I think he thinks I'm just always going to be there, be with him, and never, ever leave him. Maybe, maybe not. I have no path.

Friday, June 04, 2004

All Kinds of Questions

I started seeing a therapist again yesterday to work out all the upcoming twists and turns in my life and she told me to write in a journal. I've always been a writer and journaler but mostly I type on the computer. So I thought it would be good to start this file on my comp.

I'm supposed to write about my feelings and my goals. My feelings are all over the map and my only goal these days is to survive emotionally to the next day.

Today has mostly been about tears. My husband (CP) and I get along fine - enjoy each other's company and then wham! one sentence puts us right back in hell. This time it was a silly discussion about the fax machine vs. having voice mail and I realize again how much different his life would be without me in it. Silly that a thing like that would make me realize this.

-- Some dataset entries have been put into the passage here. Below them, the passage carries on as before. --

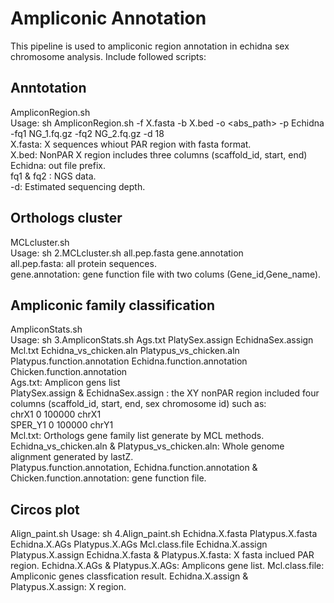 # Ampliconic Annotation
This pipeline is used to ampliconic region annotation in echidna sex chromosome analysis. Include followed scripts:

## Anntotation
AmpliconRegion.sh  
Usage: sh AmpliconRegion.sh -f X.fasta -b X.bed -o <abs_path> -p Echidna -fq1 NG_1.fq.gz -fq2 NG_2.fq.gz -d 18  
  X.fasta: X sequences whiout PAR region with fasta format.  
  X.bed: NonPAR X region includes three columns (scaffold_id, start, end)  
  Echidna: out file prefix.   
  fq1 & fq2 : NGS data.   
  -d: Estimated sequencing depth. 

## Orthologs cluster
MCLcluster.sh  
Usage: sh 2.MCLcluster.sh all.pep.fasta gene.annotation  
  all.pep.fasta: all protein sequences.  
  gene.annotation:  gene function file with two colums (Gene_id,Gene_name).

## Ampliconic family classification
AmpliconStats.sh  
Usage: sh 3.AmpliconStats.sh Ags.txt PlatySex.assign EchidnaSex.assign Mcl.txt Echidna_vs_chicken.aln Platypus_vs_chicken.aln Platypus.function.annotation  Echidna.function.annotation Chicken.function.annotation  
  Ags.txt: Amplicon gens list  
  PlatySex.assign &  EchidnaSex.assign :  the XY nonPAR region included four columns (scaffold_id, start, end, sex chromosome id) such as:  
    chrX1	0	100000	chrX1  
    SPER_Y1 0	100000	chrY1  
  Mcl.txt: Orthologs gene family list generate by MCL methods.  
  Echidna_vs_chicken.aln & Platypus_vs_chicken.aln:  Whole genome alignment generated by lastZ.  
  Platypus.function.annotation, Echidna.function.annotation & Chicken.function.annotation: gene function file. 

## Circos plot
Align_paint.sh
Usage: sh 4.Align_paint.sh Echidna.X.fasta Platypus.X.fasta Echidna.X.AGs Platypus.X.AGs Mcl.class.file  Echidna.X.assign Platypus.X.assign 
  Echidna.X.fasta & Platypus.X.fasta: X fasta inclued	PAR region.
  Echidna.X.AGs & Platypus.X.AGs: Amplicons gene list.
  Mcl.class.file: Ampliconic genes classfication result.
  Echidna.X.assign & Platypus.X.assign: X region.
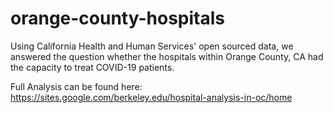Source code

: # orange-county-hospitals
Using California Health and Human Services' open sourced data, we answered the question whether the hospitals within Orange County, CA had the capacity to treat COVID-19 patients.

Full Analysis can be found here: https://sites.google.com/berkeley.edu/hospital-analysis-in-oc/home
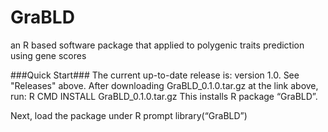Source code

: # GraBLD
an R based software package that applied to polygenic traits prediction using gene scores

###Quick Start### The current up-to-date release is: version 1.0. See "Releases" above. After downloading GraBLD_0.1.0.tar.gz at the link above, run:
R CMD INSTALL GraBLD_0.1.0.tar.gz
This installs R package “GraBLD”.

Next, load the package under R prompt
library(“GraBLD”)
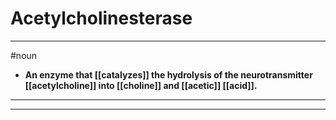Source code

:# Acetylcholinesterase
---
#noun
- **An enzyme that [[catalyzes]] the hydrolysis of the neurotransmitter [[acetylcholine]] into [[choline]] and [[acetic]] [[acid]].**
---
---
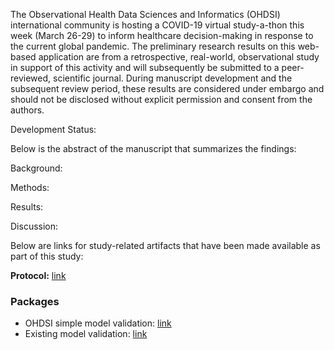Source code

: 
The Observational Health Data Sciences and Informatics (OHDSI) international community is hosting a COVID-19 virtual study-a-thon this week (March 26-29) to inform healthcare decision-making in response to the current global pandemic. The preliminary research results on this web-based application are from a retrospective, real-world, observational study in support of this activity and will subsequently be submitted to a peer-reviewed, scientific journal. During manuscript development and the subsequent review period, these results are considered under embargo and should not be disclosed without explicit permission and consent from the authors.

Development Status: 

Below is the abstract of the manuscript that summarizes the findings:

Background:

Methods:

Results:

Discussion:


Below are links for study-related artifacts that have been made available as part of this study:

**Protocol:** [link](https://github.com/ohdsi-studies/Covid19PredictionStudies/blob/master/SevereInHospitalizedPatients/docs/PLP_protocol_Q3_20200329.docx)

### Packages ###

- OHDSI simple model validation: [link](https://github.com/ohdsi-studies/Covid19PredictionStudies/tree/master/CovidSimpleModels)
- Existing model validation: [link](https://github.com/ohdsi-studies/Covid19PredictionStudies/tree/master/CovidVulnerabilityIndex)
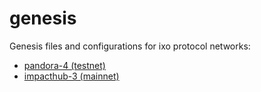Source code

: # genesis
Genesis files and configurations for ixo protocol networks:
- [pandora-4 (testnet)](./pandora-4/README.md)
- [impacthub-3 (mainnet)](./impacthub-3/README.md)
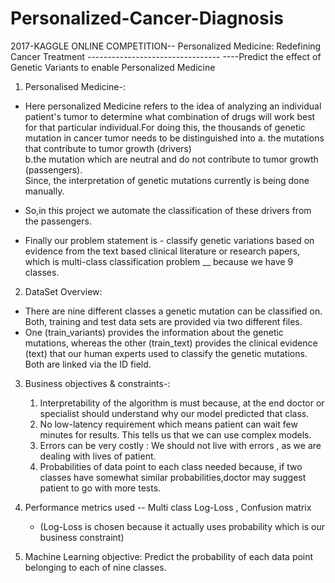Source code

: # Personalized-Cancer-Diagnosis
2017-KAGGLE ONLINE COMPETITION--  Personalized Medicine: Redefining Cancer Treatment ---------------------------------
    ----Predict the effect of Genetic Variants to enable Personalized Medicine

1. Personalised Medicine-:
- Here personalized Medicine refers to the idea of analyzing an individual patient's tumor to determine what combination of drugs will work best for that particular individual.For doing this, the thousands of genetic mutation in cancer tumor needs to be distinguished into            a. the mutations that contribute to tumor growth (drivers)                                                        
      b.the mutation which are neutral and do not contribute to tumor growth (passengers).             
Since, the interpretation of genetic mutations currently is being done manually.
- So,in this project we automate the classification of these drivers from the passengers.

- Finally our problem statement is - classify genetic variations based on evidence from the text based clinical literature or research papers, which is multi-class classification problem __ because we have 9 classes.

2. DataSet Overview:
- There are nine different classes a genetic mutation can be classified on. Both, training and test data sets are provided via two different files. 
- One (train_variants) provides the information about the genetic mutations, whereas the other (train_text) provides the clinical evidence (text) that our human experts used to classify the genetic mutations. Both are linked via the ID field. 

3. Business objectives & constraints-:
   1. Interpretability of the algorithm is must because, at the end doctor or specialist should understand why our model predicted that      class.                 
   2. No low-latency requirement which means patient can wait few minutes for results. This tells us that we can use complex models.
   3. Errors can be very costly : We should not live with errors , as we are dealing with lives of patient.
   4. Probabilities of data point to each class needed because, if two classes have somewhat similar probabilities,doctor may suggest        patient to go with more tests.

4. Performance metrics used -- Multi class Log-Loss , Confusion matrix
   - (Log-Loss is chosen because it actually uses probability which is our business constraint)

5. Machine Learning objective: Predict the probability of each data point belonging to each of nine classes.
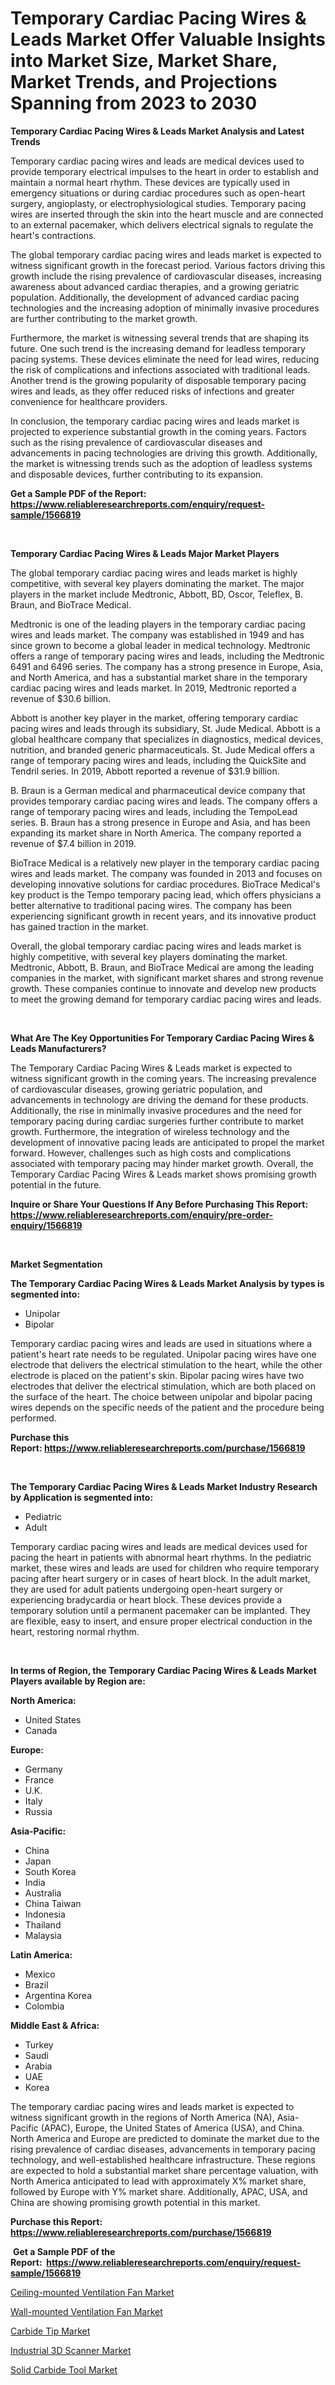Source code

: <p><h1>Temporary Cardiac Pacing Wires & Leads Market Offer Valuable Insights into Market Size, Market Share, Market Trends, and Projections Spanning from 2023 to 2030</h1></p><p><strong>Temporary Cardiac Pacing Wires & Leads Market Analysis and Latest Trends</strong></p>
<p><p>Temporary cardiac pacing wires and leads are medical devices used to provide temporary electrical impulses to the heart in order to establish and maintain a normal heart rhythm. These devices are typically used in emergency situations or during cardiac procedures such as open-heart surgery, angioplasty, or electrophysiological studies. Temporary pacing wires are inserted through the skin into the heart muscle and are connected to an external pacemaker, which delivers electrical signals to regulate the heart's contractions.</p><p>The global temporary cardiac pacing wires and leads market is expected to witness significant growth in the forecast period. Various factors driving this growth include the rising prevalence of cardiovascular diseases, increasing awareness about advanced cardiac therapies, and a growing geriatric population. Additionally, the development of advanced cardiac pacing technologies and the increasing adoption of minimally invasive procedures are further contributing to the market growth.</p><p>Furthermore, the market is witnessing several trends that are shaping its future. One such trend is the increasing demand for leadless temporary pacing systems. These devices eliminate the need for lead wires, reducing the risk of complications and infections associated with traditional leads. Another trend is the growing popularity of disposable temporary pacing wires and leads, as they offer reduced risks of infections and greater convenience for healthcare providers.</p><p>In conclusion, the temporary cardiac pacing wires and leads market is projected to experience substantial growth in the coming years. Factors such as the rising prevalence of cardiovascular diseases and advancements in pacing technologies are driving this growth. Additionally, the market is witnessing trends such as the adoption of leadless systems and disposable devices, further contributing to its expansion.</p></p>
<p><strong>Get a Sample PDF of the Report:&nbsp; <a href="https://www.reliableresearchreports.com/enquiry/request-sample/1566819">https://www.reliableresearchreports.com/enquiry/request-sample/1566819</a></strong></p>
<p>&nbsp;</p>
<p><strong>Temporary Cardiac Pacing Wires & Leads Major Market Players</strong></p>
<p><p>The global temporary cardiac pacing wires and leads market is highly competitive, with several key players dominating the market. The major players in the market include Medtronic, Abbott, BD, Oscor, Teleflex, B. Braun, and BioTrace Medical.</p><p>Medtronic is one of the leading players in the temporary cardiac pacing wires and leads market. The company was established in 1949 and has since grown to become a global leader in medical technology. Medtronic offers a range of temporary pacing wires and leads, including the Medtronic 6491 and 6496 series. The company has a strong presence in Europe, Asia, and North America, and has a substantial market share in the temporary cardiac pacing wires and leads market. In 2019, Medtronic reported a revenue of $30.6 billion.</p><p>Abbott is another key player in the market, offering temporary cardiac pacing wires and leads through its subsidiary, St. Jude Medical. Abbott is a global healthcare company that specializes in diagnostics, medical devices, nutrition, and branded generic pharmaceuticals. St. Jude Medical offers a range of temporary pacing wires and leads, including the QuickSite and Tendril series. In 2019, Abbott reported a revenue of $31.9 billion.</p><p>B. Braun is a German medical and pharmaceutical device company that provides temporary cardiac pacing wires and leads. The company offers a range of temporary pacing wires and leads, including the TempoLead series. B. Braun has a strong presence in Europe and Asia, and has been expanding its market share in North America. The company reported a revenue of $7.4 billion in 2019.</p><p>BioTrace Medical is a relatively new player in the temporary cardiac pacing wires and leads market. The company was founded in 2013 and focuses on developing innovative solutions for cardiac procedures. BioTrace Medical's key product is the Tempo temporary pacing lead, which offers physicians a better alternative to traditional pacing wires. The company has been experiencing significant growth in recent years, and its innovative product has gained traction in the market.</p><p>Overall, the global temporary cardiac pacing wires and leads market is highly competitive, with several key players dominating the market. Medtronic, Abbott, B. Braun, and BioTrace Medical are among the leading companies in the market, with significant market shares and strong revenue growth. These companies continue to innovate and develop new products to meet the growing demand for temporary cardiac pacing wires and leads.</p></p>
<p>&nbsp;</p>
<p><strong>What Are The Key Opportunities For Temporary Cardiac Pacing Wires & Leads Manufacturers?</strong></p>
<p><p>The Temporary Cardiac Pacing Wires & Leads market is expected to witness significant growth in the coming years. The increasing prevalence of cardiovascular diseases, growing geriatric population, and advancements in technology are driving the demand for these products. Additionally, the rise in minimally invasive procedures and the need for temporary pacing during cardiac surgeries further contribute to market growth. Furthermore, the integration of wireless technology and the development of innovative pacing leads are anticipated to propel the market forward. However, challenges such as high costs and complications associated with temporary pacing may hinder market growth. Overall, the Temporary Cardiac Pacing Wires & Leads market shows promising growth potential in the future.</p></p>
<p><strong>Inquire or Share Your Questions If Any Before Purchasing This Report: <a href="https://www.reliableresearchreports.com/enquiry/pre-order-enquiry/1566819">https://www.reliableresearchreports.com/enquiry/pre-order-enquiry/1566819</a></strong></p>
<p>&nbsp;</p>
<p><strong>Market Segmentation</strong></p>
<p><strong>The Temporary Cardiac Pacing Wires & Leads Market Analysis by types is segmented into:</strong></p>
<p><ul><li>Unipolar</li><li>Bipolar</li></ul></p>
<p><p>Temporary cardiac pacing wires and leads are used in situations where a patient's heart rate needs to be regulated. Unipolar pacing wires have one electrode that delivers the electrical stimulation to the heart, while the other electrode is placed on the patient's skin. Bipolar pacing wires have two electrodes that deliver the electrical stimulation, which are both placed on the surface of the heart. The choice between unipolar and bipolar pacing wires depends on the specific needs of the patient and the procedure being performed.</p></p>
<p><strong>Purchase this Report:&nbsp;<a href="https://www.reliableresearchreports.com/purchase/1566819">https://www.reliableresearchreports.com/purchase/1566819</a></strong></p>
<p>&nbsp;</p>
<p><strong>The Temporary Cardiac Pacing Wires & Leads Market Industry Research by Application is segmented into:</strong></p>
<p><ul><li>Pediatric</li><li>Adult</li></ul></p>
<p><p>Temporary cardiac pacing wires and leads are medical devices used for pacing the heart in patients with abnormal heart rhythms. In the pediatric market, these wires and leads are used for children who require temporary pacing after heart surgery or in cases of heart block. In the adult market, they are used for adult patients undergoing open-heart surgery or experiencing bradycardia or heart block. These devices provide a temporary solution until a permanent pacemaker can be implanted. They are flexible, easy to insert, and ensure proper electrical conduction in the heart, restoring normal rhythm.</p></p>
<p>&nbsp;</p>
<p><strong>In terms of Region, the Temporary Cardiac Pacing Wires & Leads Market Players available by Region are:</strong></p>
<p>
    <p> <strong> North America: </strong>
        <ul>
            <li>United States</li>
            <li>Canada</li>
        </ul>
        </p> 
    <p> <strong> Europe: </strong>
        <ul>
            <li>Germany</li>
            <li>France</li>
            <li>U.K.</li>
            <li>Italy</li>
            <li>Russia</li>
        </ul>
        </p> 
    <p> <strong> Asia-Pacific: </strong>
        <ul>
            <li>China</li>
            <li>Japan</li>
            <li>South Korea</li>
            <li>India</li>
            <li>Australia</li>
            <li>China Taiwan</li>
            <li>Indonesia</li>
            <li>Thailand</li>
            <li>Malaysia</li>
        </ul>
        </p> 
    <p> <strong> Latin America: </strong>
        <ul>
            <li>Mexico</li>
            <li>Brazil</li>
            <li>Argentina Korea</li>
            <li>Colombia</li>
        </ul>
        </p> 
    <p> <strong> Middle East & Africa: </strong>
        <ul>
            <li>Turkey</li>
            <li>Saudi</li>
            <li>Arabia</li>
            <li>UAE</li>
            <li>Korea</li>
        </ul>
    </p>
    </p>
<p><p>The temporary cardiac pacing wires and leads market is expected to witness significant growth in the regions of North America (NA), Asia-Pacific (APAC), Europe, the United States of America (USA), and China. North America and Europe are predicted to dominate the market due to the rising prevalence of cardiac diseases, advancements in temporary pacing technology, and well-established healthcare infrastructure. These regions are expected to hold a substantial market share percentage valuation, with North America anticipated to lead with approximately X% market share, followed by Europe with Y% market share. Additionally, APAC, USA, and China are showing promising growth potential in this market.</p></p>
<p><strong>Purchase this Report: <a href="https://www.reliableresearchreports.com/purchase/1566819">https://www.reliableresearchreports.com/purchase/1566819</a></strong></p>
<p>&nbsp;<strong>Get a Sample PDF of the Report:&nbsp;&nbsp;<a href="https://www.reliableresearchreports.com/enquiry/request-sample/1566819">https://www.reliableresearchreports.com/enquiry/request-sample/1566819</a></strong></p>
<p><strong></strong></p>
<p><p><a href="https://github.com/PeterParrish5/Market-Research-Report-List-1/blob/main/ceiling-mounted-ventilation-fan-market.md">Ceiling-mounted Ventilation Fan Market</a></p><p><a href="https://github.com/CliffMedina6/Market-Research-Report-List-1/blob/main/wall-mounted-ventilation-fan-market.md">Wall-mounted Ventilation Fan Market</a></p><p><a href="https://www.linkedin.com/pulse/carbide-tip-market-size-2023-2030-global-industrial-analysis-ofjzc/">Carbide Tip Market</a></p><p><a href="https://medium.com/@nelsonhauck/industrial-3d-scanner-market-size-growth-forecast-2023-2030-4f7694764c30">Industrial 3D Scanner Market</a></p><p><a href="https://www.linkedin.com/pulse/decoding-solid-carbide-tool-market-deep-dive-latest-gh2sc/">Solid Carbide Tool Market</a></p></p>
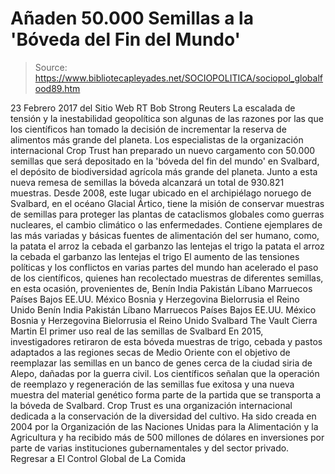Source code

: # Añaden 50.000 Semillas a la 'Bóveda del Fin del Mundo'

> Source: https://www.bibliotecapleyades.net/SOCIOPOLITICA/sociopol_globalfood89.htm

23 Febrero 2017
del Sitio Web RT
Bob Strong Reuters La escalada de tensión
y la inestabilidad geopolítica
son algunas de las razones
por las que los científicos han tomado
la decisión de incrementar
la reserva de alimentos
más grande del planeta.
Los especialistas de la organización internacional Crop Trust han preparado un nuevo cargamento con 50.000 semillas que será depositado en la 'bóveda del fin del mundo' en Svalbard, el depósito de biodiversidad agrícola más grande del planeta.
Junto a esta nueva remesa de semillas la bóveda alcanzará un total de 930.821 muestras. Desde 2008, este lugar ubicado en el archipiélago noruego de Svalbard, en el océano Glacial Ártico, tiene la misión de conservar muestras de semillas para proteger las plantas de cataclismos globales como guerras nucleares, el cambio climático o las enfermedades.
Contiene ejemplares de las más variadas y básicas fuentes de alimentación del ser humano, como,
la patata el arroz la cebada el garbanzo las lentejas el trigo
la patata
el arroz
la cebada
el garbanzo
las lentejas
el trigo
El aumento de las tensiones políticas y los conflictos en varias partes del mundo han acelerado el paso de los científicos, quienes han recolectado muestras de diferentes semillas, en esta ocasión, provenientes de,
Benín India Pakistán Líbano Marruecos Países Bajos EE.UU. México Bosnia y Herzegovina Bielorrusia el Reino Unido
Benín
India
Pakistán
Líbano
Marruecos
Países Bajos
EE.UU.
México
Bosnia y Herzegovina
Bielorrusia
el Reino Unido
Svalbard The Vault
Cierra Martin
El primer uso real de las semillas de Svalbard En 2015, investigadores retiraron de esta bóveda muestras de trigo, cebada y pastos adaptados a las regiones secas de Medio Oriente con el objetivo de reemplazar las semillas en un banco de genes cerca de la ciudad siria de Alepo, dañadas por la guerra civil. Los científicos señalan que la operación de reemplazo y regeneración de las semillas fue exitosa y una nueva muestra del material genético forma parte de la partida que se transporta a la bóveda de Svalbard. Crop Trust es una organización internacional dedicada a la conservación de la diversidad del cultivo.
Ha sido creada en 2004 por la Organización de las Naciones Unidas para la Alimentación y la Agricultura y ha recibido más de 500 millones de dólares en inversiones por parte de varias instituciones gubernamentales y del sector privado.
Regresar a El Control Global de La Comida
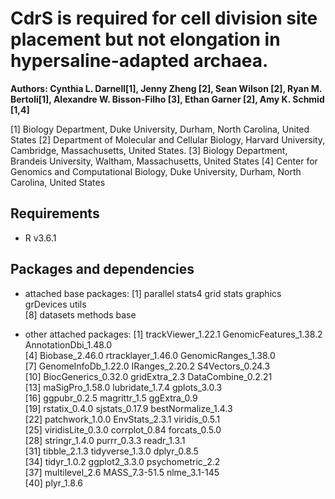 # CdrS is required for cell division site placement but not elongation in hypersaline-adapted archaea. 
**Authors: Cynthia L. Darnell[1], Jenny Zheng [2], Sean Wilson [2], Ryan M. Bertoli[1], Alexandre W. Bisson-Filho [3], Ethan Garner [2], Amy K. Schmid [1,4]**

[1] Biology Department, Duke University, Durham, North Carolina, United States
[2] Department of Molecular and Cellular Biology, Harvard University, Cambridge, Massachusetts, United States.
[3] Biology Department, Brandeis University, Waltham, Massachusetts, United States
[4] Center for Genomics and Computational Biology, Duke University, Durham, North Carolina, United States

## Requirements
- R v3.6.1

## Packages and dependencies
     
- attached base packages:
 [1] parallel  stats4    grid      stats     graphics  grDevices utils    
 [8] datasets  methods   base     

- other attached packages:
 [1] trackViewer_1.22.1     GenomicFeatures_1.38.2 AnnotationDbi_1.48.0  
 [4] Biobase_2.46.0         rtracklayer_1.46.0     GenomicRanges_1.38.0  
 [7] GenomeInfoDb_1.22.0    IRanges_2.20.2         S4Vectors_0.24.3      
[10] BiocGenerics_0.32.0    gridExtra_2.3          DataCombine_0.2.21    
[13] maSigPro_1.58.0        lubridate_1.7.4        gplots_3.0.3          
[16] ggpubr_0.2.5           magrittr_1.5           ggExtra_0.9           
[19] rstatix_0.4.0          sjstats_0.17.9         bestNormalize_1.4.3   
[22] patchwork_1.0.0        EnvStats_2.3.1         viridis_0.5.1         
[25] viridisLite_0.3.0      corrplot_0.84          forcats_0.5.0         
[28] stringr_1.4.0          purrr_0.3.3            readr_1.3.1           
[31] tibble_2.1.3           tidyverse_1.3.0        dplyr_0.8.5           
[34] tidyr_1.0.2            ggplot2_3.3.0          psychometric_2.2      
[37] multilevel_2.6         MASS_7.3-51.5          nlme_3.1-145          
[40] plyr_1.8.6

It hurts because I liked my life with him in it, but I don't know if he likes his life with me. He wants the whole "Mormon" life and that's not me. Am I keeping him from God? Am I keeping him from his eternal glory? He says he's not getting anything from our relationship. Can he get something from our relationship if I never go back to church? Will he view his life as a terrible in the end? A terrible compromise?

It should be easy for me to leave so that he can have the life he wants. I'm holding him back. But it's not easy to leave because of the kids. I love them, but again CP wants them in church and if they believe all that crap they might end up thinking I'm not worth it and they won't really be "with" me. I don't think CP wants me to have the kids. I'm pretty sure he'll fight me on that and I don't want to put them through a custody fight, but I'm preparing for the worst.

I know if we end this thing now, I'll be happier. He'll be happier, the kids will be happier....the tension will ease. And I'll be letting CP go to have the life he wants and maybe I can have the life I want. Maybe I can find someone with whom I can be myself and someone who will love me no matter what.